O contexto: saúde como variável eleitoral em Rondônia
A publicação do relatório do TCE-RO em ano eleitoral muda a temperatura do debate. A saúde materno-infantil, tradicionalmente tratada como indicador técnico, ganha dimensão política quando um dos principados candidatos ao governo do estado a transforma em bandeira de campanha. Hildon Chaves, que deixou a prefeitura de Porto Velho com avaliação positiva na gestão municipal, tenta transpor para o plano estadual a imagem de gestor eficiente — e o relatório do tribunal lhe fornece munição.
A convergência entre o diagnóstico técnico do TCE e a narrativa do candidato cria um cenário em que a gestão atual da saúde será intensamente questionada ao longo da campanha. Os números são implacáveis: Rondônia não apenas está distante das metas nacionais, mas registra índices que lembram os piores momentos históricos do estado. A falta de UTI neonatal no interior, a centralização de recursos na capital e a dependência de atendimento particular para exames básicos compõem um quadro de desassistência que é, ao mesmo tempo, técnico e político.
O que vem por aí
O TCE-RO deve aprofundar as análises nas próximas sessões de julgamento das contas de 2025, e a expectativa é que as irregularidades na saúde gerem recomendações com prazo para correção — ou até mesmo representações ao Ministério Público. Do lado político, Hildon Chaves já sinalizou que a saúde será o eixo prioritário de seu plano de governo. A pergunta que o eleitor rondoniense terá de responder nas urnas é se a promessa de novos hospitais e centros de atendimento será suficiente para reverter um colapso estrutural que matou mais mães e bebês em 2025 do que deveria.
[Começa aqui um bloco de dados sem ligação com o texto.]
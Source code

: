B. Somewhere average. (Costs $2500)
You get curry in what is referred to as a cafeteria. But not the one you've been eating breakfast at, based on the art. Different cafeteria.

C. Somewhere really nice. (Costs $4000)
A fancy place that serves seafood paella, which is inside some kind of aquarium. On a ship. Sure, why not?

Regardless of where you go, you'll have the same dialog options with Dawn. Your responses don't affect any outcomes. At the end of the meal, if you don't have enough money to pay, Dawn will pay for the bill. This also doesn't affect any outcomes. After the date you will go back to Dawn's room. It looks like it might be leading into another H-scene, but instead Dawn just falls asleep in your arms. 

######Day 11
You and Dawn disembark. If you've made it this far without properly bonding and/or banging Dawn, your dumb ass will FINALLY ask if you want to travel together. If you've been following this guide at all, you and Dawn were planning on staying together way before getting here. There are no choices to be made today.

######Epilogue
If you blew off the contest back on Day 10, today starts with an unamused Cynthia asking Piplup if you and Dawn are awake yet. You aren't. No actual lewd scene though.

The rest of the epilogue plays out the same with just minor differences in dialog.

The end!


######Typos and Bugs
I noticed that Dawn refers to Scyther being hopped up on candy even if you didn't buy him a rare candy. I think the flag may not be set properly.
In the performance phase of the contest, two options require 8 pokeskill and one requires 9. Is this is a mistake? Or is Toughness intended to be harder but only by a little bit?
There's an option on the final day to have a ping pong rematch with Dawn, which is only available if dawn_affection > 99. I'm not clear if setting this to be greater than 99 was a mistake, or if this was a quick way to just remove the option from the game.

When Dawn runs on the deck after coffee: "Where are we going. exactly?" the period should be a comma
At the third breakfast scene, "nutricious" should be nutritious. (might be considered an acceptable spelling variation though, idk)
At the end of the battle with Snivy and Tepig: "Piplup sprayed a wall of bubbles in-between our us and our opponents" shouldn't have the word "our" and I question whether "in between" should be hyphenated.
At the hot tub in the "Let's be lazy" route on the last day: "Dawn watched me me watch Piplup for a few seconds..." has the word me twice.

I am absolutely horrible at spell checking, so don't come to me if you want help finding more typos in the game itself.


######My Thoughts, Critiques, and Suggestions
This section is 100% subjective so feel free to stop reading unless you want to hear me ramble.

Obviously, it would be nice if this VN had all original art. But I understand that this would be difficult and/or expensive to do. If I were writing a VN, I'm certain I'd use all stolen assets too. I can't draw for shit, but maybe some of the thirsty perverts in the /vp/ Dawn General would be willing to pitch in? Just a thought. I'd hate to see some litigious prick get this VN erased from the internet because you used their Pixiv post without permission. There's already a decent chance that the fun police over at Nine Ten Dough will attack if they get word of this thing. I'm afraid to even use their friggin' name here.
Se o diagnóstico do tribunal é preciso, a solução exigirá mais do que promessas de campanha: exigirá dinheiro, planejamento e, acima de tudo, a convicção de que a vida de uma gestante no interior de Rondônia vale o mesmo investimento que a de uma gestante em Porto Velho. O relatório do TCE-RO deixou claro que, até agora, essa equação não fechou.